Ingredients
Chicken parts for stock
3 stalks Lemon Grass
2 tbls Lime juice
1/4 cup Onion
1 tbls Parsley
2 Bay Leaves
2 Carrots
2 Celery stalks
chili flakes to taste
1 cup Corn
1/2 cup Red Pepper
1 cup Coconut Milk
Vermicelli
salt to taste
Preparation
Add chicken parts to water in soup pot.
Slice and bruise the lemon grass to release the flavour. Add to pot
Coarsely chop 1 of the carrots, 1 stalk celery and onion. Add to pot. Also add celery leaves.
Add bay leaves and parsly to pot.
Simmer for one hour.
Remove some of the chicken meat. Leave bones in pot.
Simmer for at least one more hour. Skim off fat every 30 minutes.

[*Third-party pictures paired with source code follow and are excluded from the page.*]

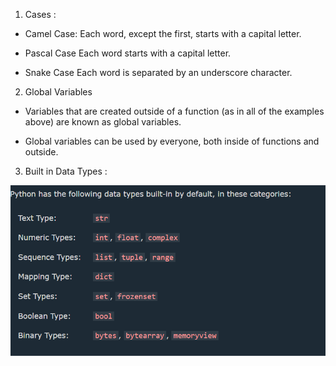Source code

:1. Cases :

 * Camel Case: 
   Each word, except the first, starts with a capital letter.

 * Pascal Case
   Each word starts with a capital letter.

 * Snake Case
  Each word is separated by an underscore character.



  2. Global Variables


 * Variables that are created outside of a function (as in all of the examples above) are known as global variables.

 * Global variables can be used by everyone, both inside of functions and outside.


 3. Built in Data Types :

 <img src = "one.png">



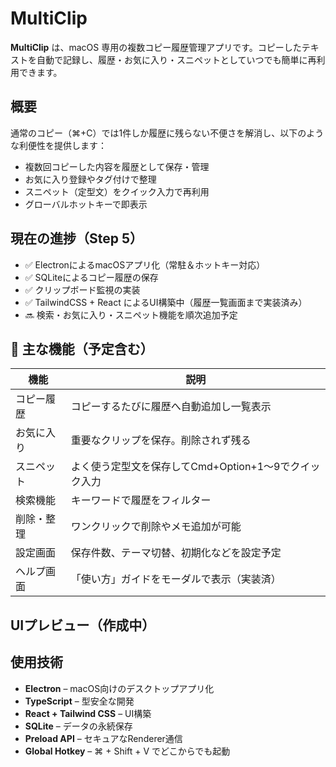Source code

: # MultiClip

**MultiClip** は、macOS 専用の複数コピー履歴管理アプリです。コピーしたテキストを自動で記録し、履歴・お気に入り・スニペットとしていつでも簡単に再利用できます。

## 概要

通常のコピー（⌘+C）では1件しか履歴に残らない不便さを解消し、以下のような利便性を提供します：

- 複数回コピーした内容を履歴として保存・管理
- お気に入り登録やタグ付けで整理
- スニペット（定型文）をクイック入力で再利用
- グローバルホットキーで即表示

## 現在の進捗（Step 5）

- ✅ ElectronによるmacOSアプリ化（常駐＆ホットキー対応）
- ✅ SQLiteによるコピー履歴の保存
- ✅ クリップボード監視の実装
- ✅ TailwindCSS + React によるUI構築中（履歴一覧画面まで実装済み）
- 🔜 検索・お気に入り・スニペット機能を順次追加予定

## 🎯 主な機能（予定含む）

| 機能            | 説明 |
|-----------------|------|
| コピー履歴   | コピーするたびに履歴へ自動追加し一覧表示 |
| お気に入り   | 重要なクリップを保存。削除されず残る |
| スニペット   | よく使う定型文を保存してCmd+Option+1〜9でクイック入力 |
| 検索機能     | キーワードで履歴をフィルター |
| 削除・整理   | ワンクリックで削除やメモ追加が可能 |
| 設定画面     | 保存件数、テーマ切替、初期化などを設定予定 |
| ヘルプ画面   | 「使い方」ガイドをモーダルで表示（実装済） |

## UIプレビュー（作成中）

<!-- <img src="./docs/screenshot.png" alt="MultiClip UI preview" width="600"/> -->

## 使用技術

- **Electron** – macOS向けのデスクトップアプリ化
- **TypeScript** – 型安全な開発
- **React + Tailwind CSS** – UI構築
- **SQLite** – データの永続保存
- **Preload API** – セキュアなRenderer通信
- **Global Hotkey** – ⌘ + Shift + V でどこからでも起動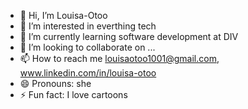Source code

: - 👋 Hi, I’m Louisa-Otoo
- 👀 I’m interested in everthing tech
- 🌱 I’m currently learning software development at DIV
- 💞️ I’m looking to collaborate on ...
- 📫 How to reach me louisaotoo1001@gmail.com, www.linkedin.com/in/louisa-otoo
- 😄 Pronouns: she
- ⚡ Fun fact: I love cartoons

<!---
Louisa-Otoo/Louisa-Otoo is a ✨ special ✨ repository because its `README.md` (this file) appears on your GitHub profile.
You can click the Preview link to take a look at your changes.
--->
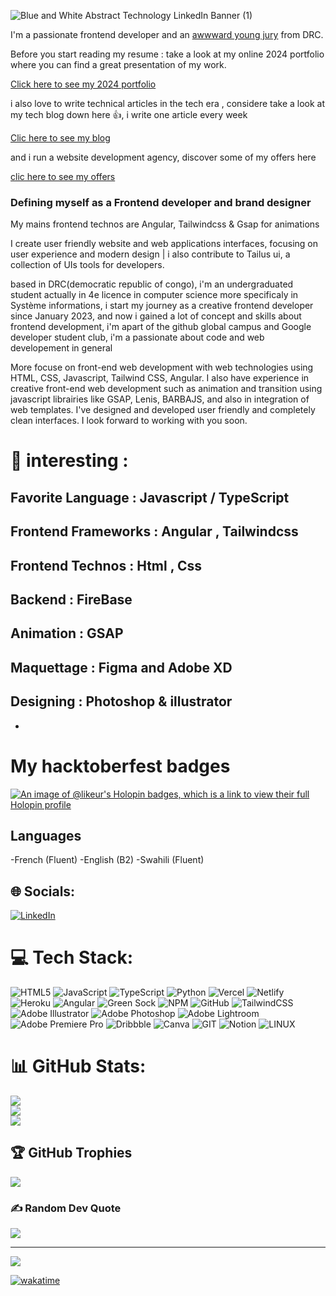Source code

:

![Blue and White Abstract Technology LinkedIn Banner (1)](https://github.com/user-attachments/assets/48c6bad9-a6a3-439d-988c-e10189c320c9)




I'm a passionate frontend developer and an [awwward young jury](https://www.awwwards.com/jury-member/Likeur_off) from DRC.

Before you start reading my resume : take a look at my online 2024 portfolio where you can find a great presentation of my work.

[Click here to see my 2024 portfolio](https://portfolio.likeuroff.com)

i also love to write technical articles in the tech era , considere take a look at my tech blog down here 👍, i write one article every week 

[Clic here to see my blog](https://blog.likeuroff.com)

and i run a website development agency, discover some of my offers here

[clic here to see my offers](https://agency.likeuroff.com)

### Defining myself as a Frontend developer and brand designer

My mains frontend technos are Angular, Tailwindcss  & Gsap for animations 

I create user friendly website and web applications interfaces,  focusing on user experience
and modern design | i also contribute to Tailus ui, a collection of UIs tools for developers.

based in DRC(democratic republic of congo), i'm an undergraduated student actually in 4e licence in computer science
more specificaly in Système informations, i start my journey as a creative frontend developer since January 2023, 
and now i gained  a  lot of concept and skills about frontend development, i'm apart of the github global campus and
Google developer student club, i'm a passionate about code and web developement in general 

More focuse on front-end web development with web technologies using HTML, CSS, Javascript, Tailwind CSS, Angular. I also have experience in creative front-end web development such as animation and transition using javascript librairies like GSAP, Lenis, BARBAJS, and also in integration of web templates. I've designed and developed user friendly and completely clean interfaces. I look forward to working with you soon.

# 💫 interesting :

## Favorite Language : Javascript / TypeScript
## Frontend Frameworks : Angular , Tailwindcss
## Frontend Technos : Html , Css
## Backend : FireBase
## Animation : GSAP
## Maquettage : Figma and Adobe XD
## Designing : Photoshop & illustrator

-
# My hacktoberfest badges

[![An image of @likeur's Holopin badges, which is a link to view their full Holopin profile](https://holopin.me/likeur)](https://holopin.io/@likeur)


## Languages 

-French (Fluent)
-English (B2)
-Swahili (Fluent)


## 🌐 Socials:
[![LinkedIn](https://img.shields.io/badge/LinkedIn-%230077B5.svg?logo=linkedin&logoColor=white)](https://linkedin.com/in/https://www.linkedin.com/in/likeur-off-47984327a/) 

# 💻 Tech Stack:
![HTML5](https://img.shields.io/badge/html5-%23E34F26.svg?style=for-the-badge&logo=html5&logoColor=white) ![JavaScript](https://img.shields.io/badge/javascript-%23323330.svg?style=for-the-badge&logo=javascript&logoColor=%23F7DF1E) ![TypeScript](https://img.shields.io/badge/typescript-%23007ACC.svg?style=for-the-badge&logo=typescript&logoColor=white) ![Python](https://img.shields.io/badge/python-3670A0?style=for-the-badge&logo=python&logoColor=ffdd54) ![Vercel](https://img.shields.io/badge/vercel-%23000000.svg?style=for-the-badge&logo=vercel&logoColor=white) ![Netlify](https://img.shields.io/badge/netlify-%23000000.svg?style=for-the-badge&logo=netlify&logoColor=#00C7B7) ![Heroku](https://img.shields.io/badge/heroku-%23430098.svg?style=for-the-badge&logo=heroku&logoColor=white) ![Angular](https://img.shields.io/badge/angular-%23DD0031.svg?style=for-the-badge&logo=angular&logoColor=white) ![Green Sock](https://img.shields.io/badge/green%20sock-88CE02?style=for-the-badge&logo=greensock&logoColor=white) ![NPM](https://img.shields.io/badge/NPM-%23000000.svg?style=for-the-badge&logo=npm&logoColor=white) ![GitHub](https://img.shields.io/badge/GitHub-%23121011.svg?style=for-the-badge&logo=github&logoColor=white) ![TailwindCSS](https://img.shields.io/badge/tailwindcss-%2338B2AC.svg?style=for-the-badge&logo=tailwind-css&logoColor=white) ![Adobe Illustrator](https://img.shields.io/badge/adobeillustrator-%23FF9A00.svg?style=for-the-badge&logo=adobeillustrator&logoColor=white) ![Adobe Photoshop](https://img.shields.io/badge/adobephotoshop-%2331A8FF.svg?style=for-the-badge&logo=adobephotoshop&logoColor=white) ![Adobe Lightroom](https://img.shields.io/badge/Adobe%20Lightroom-31A8FF.svg?style=for-the-badge&logo=Adobe%20Lightroom&logoColor=white) ![Adobe Premiere Pro](https://img.shields.io/badge/Adobe%20Premiere%20Pro-9999FF.svg?style=for-the-badge&logo=Adobe%20Premiere%20Pro&logoColor=white) ![Dribbble](https://img.shields.io/badge/Dribbble-EA4C89?style=for-the-badge&logo=dribbble&logoColor=white) ![Canva](https://img.shields.io/badge/Canva-%2300C4CC.svg?style=for-the-badge&logo=Canva&logoColor=white) ![GIT](https://img.shields.io/badge/Git-fc6d26?style=for-the-badge&logo=git&logoColor=white) ![Notion](https://img.shields.io/badge/Notion-%23000000.svg?style=for-the-badge&logo=notion&logoColor=white) ![LINUX](https://img.shields.io/badge/Linux-FCC624?style=for-the-badge&logo=linux&logoColor=black)
# 📊 GitHub Stats:
![](https://github-readme-stats.vercel.app/api?username=Likeur&theme=onedark&hide_border=false&include_all_commits=true&count_private=true)<br/>
![](https://github-readme-streak-stats.herokuapp.com/?user=Likeur&theme=onedark&hide_border=false)<br/>
![](https://github-readme-stats.vercel.app/api/top-langs/?username=Likeur&theme=onedark&hide_border=false&include_all_commits=true&count_private=true&layout=compact)

## 🏆 GitHub Trophies
![](https://github-profile-trophy.vercel.app/?username=Likeur&theme=radical&no-frame=false&no-bg=false&margin-w=4)

### ✍️ Random Dev Quote
![](https://quotes-github-readme.vercel.app/api?type=horizontal&theme=radical)

---
[![](https://visitcount.itsvg.in/api?id=Likeur&icon=0&color=0)](https://visitcount.itsvg.in)

[![wakatime](https://wakatime.com/badge/user/018beec1-60d3-4470-b8f4-14f7c33c2029.svg)](https://wakatime.com/@018beec1-60d3-4470-b8f4-14f7c33c2029)

<!-- Proudly created with GPRM ( https://gprm.itsvg.in ) -->



<!--
**Likeur/Likeur** is a ✨ _special_ ✨ repository because its `README.md` (this file) appears on your GitHub profile.

Here are some ideas to get you started:

- 🔭 I’m currently working on ...
- 🌱 I’m currently learning ...
- 👯 I’m looking to collaborate on ...
- 🤔 I’m looking for help with ...
- 💬 Ask me about ...
- 📫 How to reach me: ...
- 😄 Pronouns: ...
- ⚡ Fun fact: ...
-->
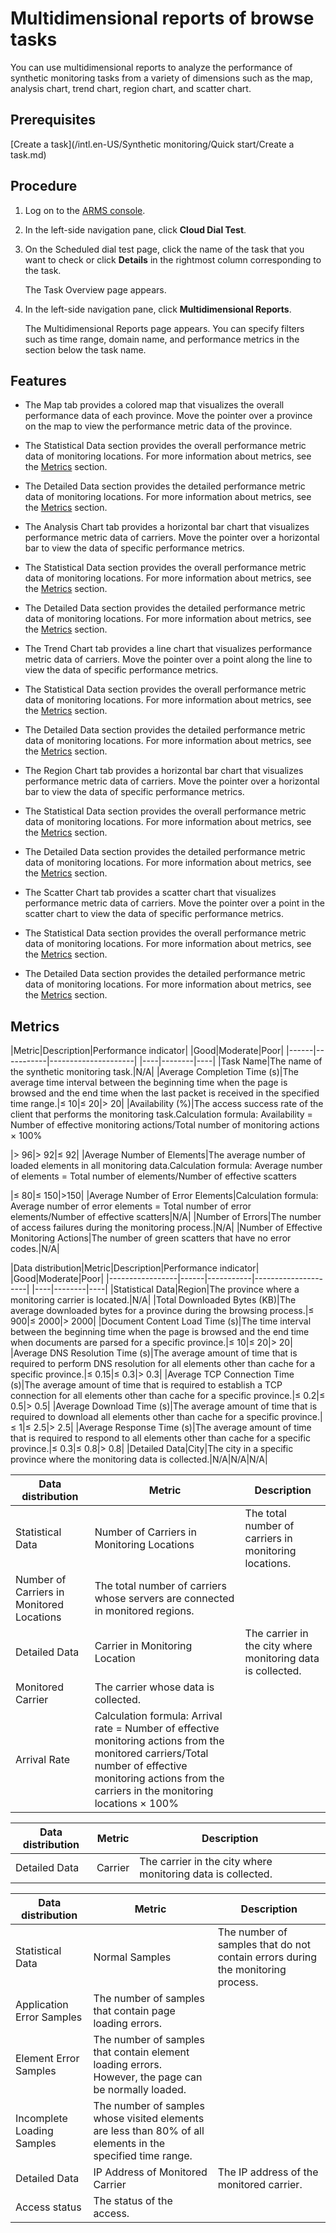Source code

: # Multidimensional reports of browse tasks

You can use multidimensional reports to analyze the performance of synthetic monitoring tasks from a variety of dimensions such as the map, analysis chart, trend chart, region chart, and scatter chart.

## Prerequisites

[Create a task](/intl.en-US/Synthetic monitoring/Quick start/Create a task.md)

## Procedure

1.  Log on to the [ARMS console](https://arms-intl.console.aliyun.com/).
2.  In the left-side navigation pane, click **Cloud Dial Test**.
3.  On the Scheduled dial test page, click the name of the task that you want to check or click **Details** in the rightmost column corresponding to the task.

    The Task Overview page appears.

4.  In the left-side navigation pane, click **Multidimensional Reports**.

    The Multidimensional Reports page appears. You can specify filters such as time range, domain name, and performance metrics in the section below the task name.


## Features



-   The Map tab provides a colored map that visualizes the overall performance data of each province. Move the pointer over a province on the map to view the performance metric data of the province.
-   The Statistical Data section provides the overall performance metric data of monitoring locations. For more information about metrics, see the [Metrics](#section_7yl_0t8_81a) section.
-   The Detailed Data section provides the detailed performance metric data of monitoring locations. For more information about metrics, see the [Metrics](#section_7yl_0t8_81a) section.

-   The Analysis Chart tab provides a horizontal bar chart that visualizes performance metric data of carriers. Move the pointer over a horizontal bar to view the data of specific performance metrics.
-   The Statistical Data section provides the overall performance metric data of monitoring locations. For more information about metrics, see the [Metrics](#section_7yl_0t8_81a) section.
-   The Detailed Data section provides the detailed performance metric data of monitoring locations. For more information about metrics, see the [Metrics](#section_7yl_0t8_81a) section.

-   The Trend Chart tab provides a line chart that visualizes performance metric data of carriers. Move the pointer over a point along the line to view the data of specific performance metrics.
-   The Statistical Data section provides the overall performance metric data of monitoring locations. For more information about metrics, see the [Metrics](#section_7yl_0t8_81a) section.
-   The Detailed Data section provides the detailed performance metric data of monitoring locations. For more information about metrics, see the [Metrics](#section_7yl_0t8_81a) section.

-   The Region Chart tab provides a horizontal bar chart that visualizes performance metric data of carriers. Move the pointer over a horizontal bar to view the data of specific performance metrics.
-   The Statistical Data section provides the overall performance metric data of monitoring locations. For more information about metrics, see the [Metrics](#section_7yl_0t8_81a) section.
-   The Detailed Data section provides the detailed performance metric data of monitoring locations. For more information about metrics, see the [Metrics](#section_7yl_0t8_81a) section.

-   The Scatter Chart tab provides a scatter chart that visualizes performance metric data of carriers. Move the pointer over a point in the scatter chart to view the data of specific performance metrics.
-   The Statistical Data section provides the overall performance metric data of monitoring locations. For more information about metrics, see the [Metrics](#section_7yl_0t8_81a) section.
-   The Detailed Data section provides the detailed performance metric data of monitoring locations. For more information about metrics, see the [Metrics](#section_7yl_0t8_81a) section.

## Metrics

|Metric|Description|Performance indicator|
|Good|Moderate|Poor|
|------|-----------|---------------------|
|----|--------|----|
|Task Name|The name of the synthetic monitoring task.|N/A|
|Average Completion Time \(s\)|The average time interval between the beginning time when the page is browsed and the end time when the last packet is received in the specified time range.|≤ 10|≤ 20|\> 20|
|Availability \(%\)|The access success rate of the client that performs the monitoring task.Calculation formula: Availability = Number of effective monitoring actions/Total number of monitoring actions × 100%

|\> 96|\> 92|≤ 92|
|Average Number of Elements|The average number of loaded elements in all monitoring data.Calculation formula: Average number of elements = Total number of elements/Number of effective scatters

|≤ 80|≤ 150|\>150|
|Average Number of Error Elements|Calculation formula: Average number of error elements = Total number of error elements/Number of effective scatters|N/A|
|Number of Errors|The number of access failures during the monitoring process.|N/A|
|Number of Effective Monitoring Actions|The number of green scatters that have no error codes.|N/A|

|Data distribution|Metric|Description|Performance indicator|
|Good|Moderate|Poor|
|-----------------|------|-----------|---------------------|
|----|--------|----|
|Statistical Data|Region|The province where a monitoring carrier is located.|N/A|
|Total Downloaded Bytes \(KB\)|The average downloaded bytes for a province during the browsing process.|≤ 900|≤ 2000|\> 2000|
|Document Content Load Time \(s\)|The time interval between the beginning time when the page is browsed and the end time when documents are parsed for a specific province.|≤ 10|≤ 20|\> 20|
|Average DNS Resolution Time \(s\)|The average amount of time that is required to perform DNS resolution for all elements other than cache for a specific province.|≤ 0.15|≤ 0.3|\> 0.3|
|Average TCP Connection Time \(s\)|The average amount of time that is required to establish a TCP connection for all elements other than cache for a specific province.|≤ 0.2|≤ 0.5|\> 0.5|
|Average Download Time \(s\)|The average amount of time that is required to download all elements other than cache for a specific province.|≤ 1|≤ 2.5|\> 2.5|
|Average Response Time \(s\)|The average amount of time that is required to respond to all elements other than cache for a specific province.|≤ 0.3|≤ 0.8|\> 0.8|
|Detailed Data|City|The city in a specific province where the monitoring data is collected.|N/A|N/A|N/A|

|Data distribution|Metric|Description|
|-----------------|------|-----------|
|Statistical Data|Number of Carriers in Monitoring Locations|The total number of carriers in monitoring locations.|
|Number of Carriers in Monitored Locations|The total number of carriers whose servers are connected in monitored regions.|
|Detailed Data|Carrier in Monitoring Location|The carrier in the city where monitoring data is collected.|
|Monitored Carrier|The carrier whose data is collected.|
|Arrival Rate|Calculation formula: Arrival rate = Number of effective monitoring actions from the monitored carriers/Total number of effective monitoring actions from the carriers in the monitoring locations × 100%|

|Data distribution|Metric|Description|
|-----------------|------|-----------|
|Detailed Data|Carrier|The carrier in the city where monitoring data is collected.|

|Data distribution|Metric|Description|
|-----------------|------|-----------|
|Statistical Data|Normal Samples|The number of samples that do not contain errors during the monitoring process.|
|Application Error Samples|The number of samples that contain page loading errors.|
|Element Error Samples|The number of samples that contain element loading errors. However, the page can be normally loaded.|
|Incomplete Loading Samples|The number of samples whose visited elements are less than 80% of all elements in the specified time range.|
|Detailed Data|IP Address of Monitored Carrier|The IP address of the monitored carrier.|
|Access status|The status of the access.|

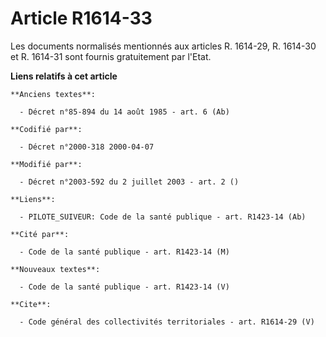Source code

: # Article R1614-33

Les documents normalisés mentionnés aux articles R. 1614-29, R. 1614-30 et R. 1614-31 sont fournis gratuitement par l'Etat.

**Liens relatifs à cet article**

	**Anciens textes**:

	  - Décret n°85-894 du 14 août 1985 - art. 6 (Ab)

	**Codifié par**:

	  - Décret n°2000-318 2000-04-07

	**Modifié par**:

	  - Décret n°2003-592 du 2 juillet 2003 - art. 2 ()

	**Liens**:

	  - PILOTE_SUIVEUR: Code de la santé publique - art. R1423-14 (Ab)

	**Cité par**:

	  - Code de la santé publique - art. R1423-14 (M)

	**Nouveaux textes**:

	  - Code de la santé publique - art. R1423-14 (V)

	**Cite**:

	  - Code général des collectivités territoriales - art. R1614-29 (V)
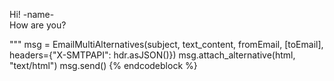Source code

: Hi! -name-  
 How are you?  

""" msg = EmailMultiAlternatives(subject, text_content, fromEmail, [toEmail], headers={"X-SMTPAPI": hdr.asJSON()}) msg.attach_alternative(html, "text/html") msg.send() {% endcodeblock %}
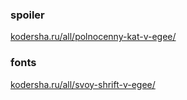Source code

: ### spoiler

[kodersha.ru/all/polnocenny-kat-v-egee/](https://kodersha.ru/all/polnocenny-kat-v-egee/)

### fonts

[kodersha.ru/all/svoy-shrift-v-egee/](https://kodersha.ru/all/svoy-shrift-v-egee/)
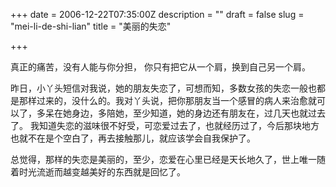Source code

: +++
date = 2006-12-22T07:35:00Z
description = ""
draft = false
slug = "mei-li-de-shi-lian"
title = "美丽的失恋"

+++



真正的痛苦，没有人能与你分担，
你只有把它从一个肩，换到自己另一个肩。



昨日，小丫头短信对我说，她的朋友失恋了，可想而知，多数女孩的失恋一般也都是那样过来的，没什么的。我对丫头说，把你那朋友当一个感冒的病人来治愈就可以了，多呆在她身边，多陪她，至少知道，她的身边还有朋友在，过几天也就过去了。
我知道失恋的滋味很不好受，可恋爱过去了，也就经历过了，今后那块地方也就不在是个空白了，再去接触那儿，就应该学会自我保护了。

总觉得，那样的失恋是美丽的，至少，恋爱在心里已经是天长地久了，世上唯一随着时光流逝而越变越美好的东西就是回忆了。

Strain and discard solids.
Return broth to the boil.
Slice remaining celery and carrot. Add to the pot Cook for 10 minutes.
Add corn and chicken meat. Cook for 10 minutes
Reduce heat to simmer.
Add diced red pepper, coconut milk
Add red pepper flakes and salt to task
Simmer for 15 minutes.
In the last 5 minutes add vermicelli.